Why we rebuilt document intelligence from scratch
Every RegTech platform claims to "read" documents. Almost none of them actually do. Here's what we learned after parsing 600-page prospectuses — and why we had to build our own pipeline from the ground up.
The bar nobody measures against
When we started Mercurium, every vendor in the space sold us the same demo: a 2-page invoice, a driver's licence, maybe a utility bill. OCR extracts the name and address. 'Look how clean!'
That is not compliance. Compliance is a 640-page prospectus with 21 chapters, 358 defined terms, 492 internal cross-references, and 31 referenced external documents. It is a Mandarin board resolution scanned at 150 DPI with a red seal overlapping the signature. It is a subscription agreement where §6.3 amends a definition in §2.1(b)(iv) which was itself amended by a side letter you only see on page 312.
No off-the-shelf OCR, no generic LLM, no Document AI vendor handles that. They all quietly assume you will throw the messy 18% of documents back to a human. But the messy 18% is the whole job.
Three things that had to change
1. Layout as a first-class citizen
Text in isolation is almost useless. What matters is where the text sits: which column, which heading it's under, which table cell, which footnote. We rebuilt the layout model to preserve that structure in a canonical form — every paragraph knows its chapter, every number knows its table, every citation knows its target.
2. Images that mean something
A signature is not decoration — it's the compliance evidence. A corporate structure diagram is not decoration — it's the UBO chain. A stamp is not decoration — it's the regulator's authorisation. We train dedicated models to recognise and interpret these — not to discard them as 'noise' like most pipelines do.

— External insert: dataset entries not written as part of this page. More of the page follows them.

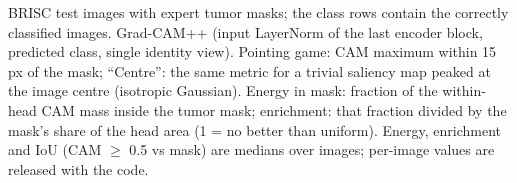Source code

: BRISC test images with expert tumor masks; the class rows contain the correctly classified images. Grad-CAM++ (input LayerNorm of the last encoder block, predicted class, single identity view). Pointing game: CAM maximum within 15\,px of the mask; ``Centre'': the same metric for a trivial saliency map peaked at the image centre (isotropic Gaussian). Energy in mask: fraction of the within-head CAM mass inside the tumor mask; enrichment: that fraction divided by the mask's share of the head area (1 = no better than uniform). Energy, enrichment and IoU (CAM $\ge$ 0.5 vs mask) are medians over images; per-image values are released with the code.
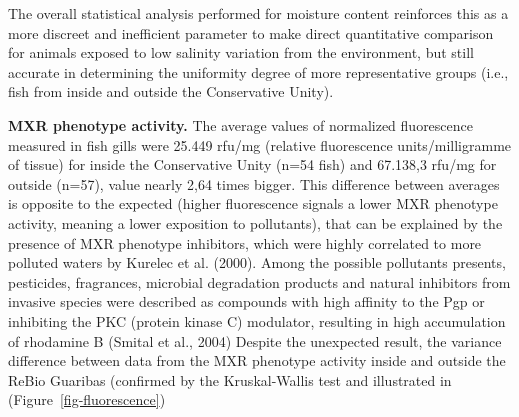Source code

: \documentclass[
  american,
  letterpaper,
  DIV=11,
  numbers=noendperiod]{scrartcl}
\newenvironment{Shaded}{}{}
\newcommand{\AttributeTok}[1]{\textcolor[rgb]{0.49,0.56,0.16}{#1}}
\newcommand{\DecValTok}[1]{\textcolor[rgb]{0.25,0.63,0.44}{#1}}
\newcommand{\FloatTok}[1]{\textcolor[rgb]{0.25,0.63,0.44}{#1}}
\newcommand{\FunctionTok}[1]{\textcolor[rgb]{0.02,0.16,0.49}{#1}}
\newcommand{\NormalTok}[1]{#1}
\newcommand{\SpecialCharTok}[1]{\textcolor[rgb]{0.25,0.44,0.63}{#1}}
\newcommand{\StringTok}[1]{\textcolor[rgb]{0.25,0.44,0.63}{#1}}
\begin{document}
\begin{Shaded}
\end{Shaded}

The overall statistical analysis performed for moisture content
reinforces this as a more discreet and inefficient parameter to make
direct quantitative comparison for animals exposed to low salinity
variation from the environment, but still accurate in determining the
uniformity degree of more representative groups (i.e., fish from inside
and outside the Conservative Unity).

\textbf{MXR phenotype activity.} The average values of normalized
fluorescence measured in fish gills were 25.449 rfu/mg (relative
fluorescence units/milligramme of tissue) for inside the Conservative
Unity (n=54 fish) and 67.138,3 rfu/mg for outside (n=57), value nearly
2,64 times bigger. This difference between averages is opposite to the
expected (higher fluorescence signals a lower MXR phenotype activity,
meaning a lower exposition to pollutants), that can be explained by the
presence of MXR phenotype inhibitors, which were highly correlated to
more polluted waters by Kurelec et al. (2000). Among the possible
pollutants presents, pesticides, fragrances, microbial degradation
products and natural inhibitors from invasive species were described as
compounds with high affinity to the Pgp or inhibiting the PKC (protein
kinase C) modulator, resulting in high accumulation of rhodamine B
(Smital et al., 2004) Despite the unexpected result, the variance
difference between data from the MXR phenotype activity inside and
outside the ReBio Guaribas (confirmed by the Kruskal-Wallis test and
illustrated in (Figure~\ref{fig-fluorescence})
\end{document}
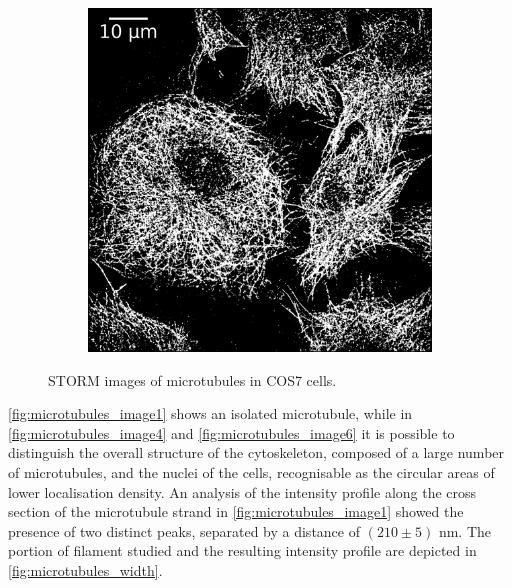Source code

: \begin{figure}
\begin{subfigure}{0.32\textwidth}
        \caption{}
        \label{fig:microtubules_image4}
    \end{subfigure}
    \begin{subfigure}{0.32\textwidth}
        \includegraphics[width=\textwidth]{figures/microtubules_image6.png}
        \caption{}
        \label{fig:microtubules_image6}
    \end{subfigure}
    \caption{STORM images of microtubules in COS7 cells.}
    \label{fig:microtubules_images}
\end{figure}
%
\autoref{fig:microtubules_image1} shows an isolated microtubule, while in \autoref{fig:microtubules_image4} and \autoref{fig:microtubules_image6} it is possible to distinguish the overall structure of the cytoskeleton, composed of a large number of microtubules, and the nuclei of the cells, recognisable as the circular areas of lower localisation density.
An analysis of the intensity profile along the cross section of the microtubule strand in \autoref{fig:microtubules_image1} showed the presence of two distinct peaks, separated by a distance of $(210 \pm 5)$ nm.
The portion of filament studied and the resulting intensity profile are depicted in \autoref{fig:microtubules_width}.
%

3. One universal format downstream
After the reader runs, every document lands in the same Mercurium Document Format — whether it came in as a scanned PDF, an encrypted .doc, or an XLSX. Everything downstream — classification, extraction, cross-coherence checks, RAG — consumes that single schema. One integration, one debugging surface, one place where quality is measured.
What it unlocks
The biggest thing this buys us isn't accuracy on a leaderboard. It's the right to build everything else. Our cross-coherence checks, our adaptive questionnaire, our M&A Q&A — all of it only works because the foundation is solid. Without the rebuild, we'd be where our competitors are: stuck demoing 2-page invoices and explaining why anything more complex is "roadmap".
It was the hard path. It's also the only one that leads anywhere real.